I haven't read a single comment in this thread, so something along this line might have been posted already. However, doesn't MacRumors indirectly support piracy by explaining how to get rid of a trojan you can only get by illegally obtaining iWork to begin with?
No, MacRumors is helping remove it, regardless of how it got there, be it your 11 year old son on the family computer with all of today's important work documents and credit card numbers, for example.
There's also a lot confusion about piracy and plagiarism here. Claiming the software as your own work, is stealing (plagiarism).
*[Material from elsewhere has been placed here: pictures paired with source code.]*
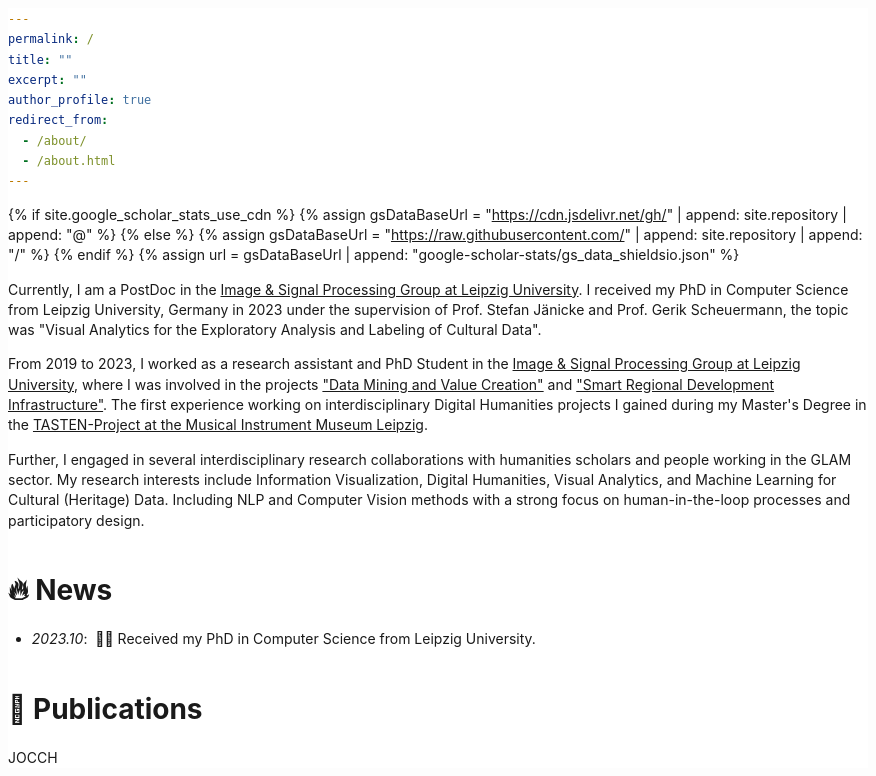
 ```yaml
---
permalink: /
title: ""
excerpt: ""
author_profile: true
redirect_from: 
  - /about/
  - /about.html
---
```


{% if site.google_scholar_stats_use_cdn %}
{% assign gsDataBaseUrl = "https://cdn.jsdelivr.net/gh/" | append: site.repository | append: "@" %}
{% else %}
{% assign gsDataBaseUrl = "https://raw.githubusercontent.com/" | append: site.repository | append: "/" %}
{% endif %}
{% assign url = gsDataBaseUrl | append: "google-scholar-stats/gs_data_shieldsio.json" %}

<span class='anchor' id='about-me'></span>

Currently, I am a PostDoc in the [Image & Signal Processing Group at Leipzig University](http://www.informatik.uni-leipzig.de/bsv/homepage/en/people/christofer-meinecke).
I received my PhD in Computer Science from Leipzig University, Germany in 2023 under the supervision of Prof. Stefan Jänicke and Prof. Gerik Scheuermann, the topic was "Visual Analytics for the Exploratory Analysis and Labeling of Cultural Data". 

From 2019 to 2023, I worked as a research assistant and PhD Student in the [Image & Signal Processing Group at Leipzig University](http://www.informatik.uni-leipzig.de/bsv/homepage/en/people/christofer-meinecke), where I was involved in the projects ["Data Mining and Value Creation"](https://www.data-mining-und-wertschoepfung.de/en.html) and ["Smart Regional Development Infrastructure"](https://www.informatik.uni-leipzig.de/bsv/homepage/en/content/smart-regional-development-infrastructure-sardine).
The first experience working on interdisciplinary Digital Humanities projects I gained during my Master's Degree in the [TASTEN-Project at the Musical Instrument Museum Leipzig](https://organology.uni-leipzig.de/index.php/forschung/tasten).

Further, I engaged in several interdisciplinary research collaborations with humanities scholars and people working in the GLAM sector.
My research interests include Information Visualization, Digital Humanities, Visual Analytics, and Machine Learning for Cultural (Heritage) Data.
Including NLP and Computer Vision methods with a strong focus on human-in-the-loop processes and participatory design.

# 🔥 News
- *2023.10*: &nbsp;🎉🎉 Received my PhD in Computer Science from Leipzig University.

# 📝 Publications 

<div class='paper-box'>
  <div class='paper-box-image'>
    <div>
      <div class="badge">JOCCH</div>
Exactly the reason people need patents on things, because scum steal ideas.
1. A company
doesn't lose money over someone copying software/music/video that they wouldn't otherwise buy. (Whether the "pirate" deserves to consume this content without paying is another matter.) Companies do lose money going after pirates though.
2. A company
does lose money if people who would otherwise buy software, pirate it instead.
3. A company
GAINS money when someone pirates their content, which they would not otherwise buy, then likes it enough to buy it. I have bought many CDs in this fashion - if I couldn't listen to some of the songs first, I would never have bought it (just like listening to the radio, then buying the cd). Similarly with software that lacks a free trial (so not iWork, in this case).
So the question is, what is the net effect of piracy? If we had more #3s, then piracy would be good, but it varies company to company, and media type. Take Adobe Photoshop, for example. Almost every pirate of this software will be in #1. Students, people who just want to play with it, etc. Anyone who uses it for work will buy it, if for no other reason than to avoid getting caught, as making profit off pirated software is pretty serious.
Example of where piracy is bad:
• Movie is due out in cinemas in 2 weeks.
• Torrent of DVD comes out. Everyone has already seen it.
• Movie theatres have already paid money for licences to show the reals, but lose money as they don't get the same audience.
Overall though, piracy is not as big of a deal as people make out to be, and it would be less bad if production companies were less greedy and had no DRM. Wasting money with anti-piracy agencies is fairly futile and counter-productive. Also, just curious in family homes (assuming no family licences are available), who buys say, 4 copies of every CD and every piece of software so that everyone in the house can consume it?
Edit: In case my point is lost, I am saying that it is not simply "black and white" as some posters put it. Piracy in general is bad/illegal, but a lot of it is harmless and many people are quite petty about it.